Carly Dryhurst-Smith

UX Lead @ Forward Partners

Your conversion rate is a key metric when measuring the success of both your brand and your product, but guiding people to transact is a complex business. The transition from consumer to customer usually takes people via a checkout flow, which is essential to take payment. Whether they click that all-important ‘Pay Now’ button depends a lot on the experience they’ve had in its entirety - page-by-page, and not just that what is happening in that moment alone.

Key takeaways

  • The checkout experience starts before the add-to-bag stage
  • People crave control and need to know what’s happening, and what will happen, at every stage of the journey
  • Don’t introduce new information at the delivery and billing stage
  • It’s paramount users feel safe at this critical conversion point

Steve Krug’s motto of ‘Don’t Make Me Think’ couldn’t ring more true than in the moments leading up to, and including purchase. Users need to be in the flow, undistracted at this time, and any fear, doubt or hesitancy need to be eliminated before this point to ensure conversion. It’s therefore fundamental that your experience has handled and soothed any negative emotions further up the funnel, and replaced any of them which existed with trust, ease and certainty.
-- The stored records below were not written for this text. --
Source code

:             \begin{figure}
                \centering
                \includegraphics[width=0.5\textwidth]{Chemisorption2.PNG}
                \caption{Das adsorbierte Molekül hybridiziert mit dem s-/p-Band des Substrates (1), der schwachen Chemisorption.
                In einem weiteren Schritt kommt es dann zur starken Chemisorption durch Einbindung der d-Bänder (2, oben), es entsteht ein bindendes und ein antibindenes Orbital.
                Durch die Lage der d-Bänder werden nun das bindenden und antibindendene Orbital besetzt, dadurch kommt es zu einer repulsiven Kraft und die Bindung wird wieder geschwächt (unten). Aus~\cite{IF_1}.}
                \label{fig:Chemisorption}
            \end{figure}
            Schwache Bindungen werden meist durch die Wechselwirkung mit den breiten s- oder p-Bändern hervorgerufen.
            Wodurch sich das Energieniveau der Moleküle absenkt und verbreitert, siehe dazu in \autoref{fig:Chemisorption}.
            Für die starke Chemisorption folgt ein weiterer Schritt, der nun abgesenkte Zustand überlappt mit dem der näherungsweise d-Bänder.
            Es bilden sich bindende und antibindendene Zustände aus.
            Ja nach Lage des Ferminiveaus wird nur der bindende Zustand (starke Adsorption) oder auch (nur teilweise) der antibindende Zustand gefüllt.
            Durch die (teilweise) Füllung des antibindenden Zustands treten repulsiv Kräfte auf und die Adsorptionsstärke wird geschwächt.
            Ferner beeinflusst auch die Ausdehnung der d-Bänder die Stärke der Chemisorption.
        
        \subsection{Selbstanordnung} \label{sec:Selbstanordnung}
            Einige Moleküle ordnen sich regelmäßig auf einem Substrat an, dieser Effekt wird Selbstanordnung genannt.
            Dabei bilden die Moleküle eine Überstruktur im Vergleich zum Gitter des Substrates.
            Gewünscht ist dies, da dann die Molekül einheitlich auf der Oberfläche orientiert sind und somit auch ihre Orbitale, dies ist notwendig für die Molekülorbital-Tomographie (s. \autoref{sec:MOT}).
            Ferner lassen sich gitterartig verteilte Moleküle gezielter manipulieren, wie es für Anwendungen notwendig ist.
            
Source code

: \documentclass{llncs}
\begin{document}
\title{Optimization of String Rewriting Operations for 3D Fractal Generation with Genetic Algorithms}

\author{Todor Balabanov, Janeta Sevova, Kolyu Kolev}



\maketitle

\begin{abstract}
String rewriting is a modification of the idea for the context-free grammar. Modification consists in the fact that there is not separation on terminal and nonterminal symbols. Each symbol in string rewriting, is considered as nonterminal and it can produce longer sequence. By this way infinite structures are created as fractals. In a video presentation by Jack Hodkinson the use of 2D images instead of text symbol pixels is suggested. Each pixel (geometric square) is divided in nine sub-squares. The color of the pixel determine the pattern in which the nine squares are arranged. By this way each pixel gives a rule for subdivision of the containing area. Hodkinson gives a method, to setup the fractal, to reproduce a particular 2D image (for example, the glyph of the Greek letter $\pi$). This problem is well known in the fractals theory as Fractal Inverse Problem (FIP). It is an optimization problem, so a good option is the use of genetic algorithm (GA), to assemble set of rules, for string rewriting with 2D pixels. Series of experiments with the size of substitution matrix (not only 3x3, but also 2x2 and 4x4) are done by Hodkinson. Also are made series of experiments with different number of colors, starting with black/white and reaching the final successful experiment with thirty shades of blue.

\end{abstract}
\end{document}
This guide will give you some tips for dealing with this throughout your whole experience, as well as some tried and tested tricks for designing your user interface.

1. Psychological safety

Built within each of us is the instinct to analyse, at rapid speed, whether a situation is trustworthy. It’s a survival mechanism. Evolving into the digital era, we’ve adapted these skills to new scenarios, and our experiences online work no differently.

If people don’t trust something or someone, they tend to back away and disengage. In ecommerce, we want consumers to fully engage and commit all the way through to conversion (and ideally beyond, into repeat customers). To do this successfully, we have to build a relationship of trust and familiarity with our users. Here are a few key touch-points and features to check:

2. Continuous, clear and consistent messages

Many ecommerce sites use eSpots (site-universal messages) or info banners to make announcements regarding their shipping proposition, or a sale, for example. They can be used on the homepage, in the navigation or on product and listing pages - wherever they are deemed poignant. It’s crucial they look the same as each other and keep consistent wording to allow people to categorize them as one body of messages.
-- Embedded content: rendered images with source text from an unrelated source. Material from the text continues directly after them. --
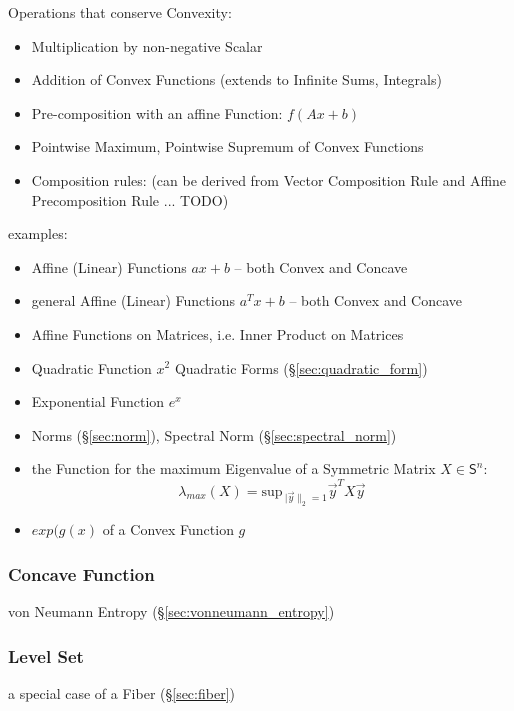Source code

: Operations that conserve Convexity:
\begin{itemize}
  \item Multiplication by non-negative Scalar
  \item Addition of Convex Functions (extends to Infinite Sums, Integrals)
  \item Pre-composition with an affine Function: $f(Ax + b)$
  \item Pointwise Maximum, Pointwise Supremum of Convex Functions
  \item Composition rules: (can be derived from Vector Composition Rule and
    Affine Precomposition Rule ... TODO)
\end{itemize}

examples:
\begin{itemize}
  \item Affine (Linear) Functions $ax + b$ -- both Convex and Concave
  \item general Affine (Linear) Functions $a^T x + b$ -- both Convex and Concave
  \item Affine Functions on Matrices, i.e. Inner Product on Matrices
  \item Quadratic Function $x^2$ \fist Quadratic Forms
    (\S\ref{sec:quadratic_form})
  \item Exponential Function $e^x$
  \item Norms (\S\ref{sec:norm}), Spectral Norm (\S\ref{sec:spectral_norm})
  \item the Function for the maximum Eigenvalue of a Symmetric Matrix $X \in
    \mathsf{S}^n$:
    \[
      \lambda_{max}(X) = \mathrm{sup}_{\ |\vec{y}\|_2=1} \vec{y}^T X \vec{y}
    \]
  \item $exp (g(x)$ of a Convex Function $g$
\end{itemize}



\subsubsection{Concave Function}\label{sec:concave_function}

\fist von Neumann Entropy (\S\ref{sec:vonneumann_entropy})



\subsubsection{Level Set}\label{sec:level_set}

a special case of a Fiber (\S\ref{sec:fiber})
Some examples used at various points on their site. They use consistent fonts, assets, colours and gradients to make their campaign recognisable at all touchpoints.

You can further extend the messages from eSpots into retargeting banners, social posts and emails. Again, remember to correlate the styling and wording with everything else. These off-site touch-points could even be the catalyst for entry to the site.

We learnt recently that inconsistency in your messages can lead to an ultimately disappointing user experience. The majority of the traffic that was visiting a site we built came from a mobile device, but the size of the eSpot on mobile meant some copy had been hidden. Unfortunately, the message clarified that delivery from this site was only possible in London. This decision to shorten the message meant that some over-zealous mobile-using non-Londoners had to be issued with refunds.

What we learnt: Don’t be stingy with pixels to the detriment of consistency and clarity. Start your design process mobile-first and consider the customer experience if you decide to hide specific elements for the sake of a cleaner design. We may now have risked leaving those customers with the impression that the site is not trustworthy, because we fell flat on their expectations. We also learnt that the people running your UX and Ops need to communicate. In the words of Freddie Blackett, the founder of this start-up, “Checkout is where the baton is handed from Product and Marketing to Ops, so it's vital that whoever's in charge of Ops has a say in these UX conversations.”

3. Use learnings from research to pre-empt need, and nullify it

Through customer feedback, we learnt that adequate shipping information at particular points in the journey is essential. We’ve been working with a start-up in our studio, and discovered that when people decide to buy a Christmas tree, they want to know it’ll be delivered on a specific day, and even at a certain time that suits them, before they commit to the purchase. People are planning days off to receive and decorate their trees, and want to be able to rely on it coming at the right moment in that festive timeline.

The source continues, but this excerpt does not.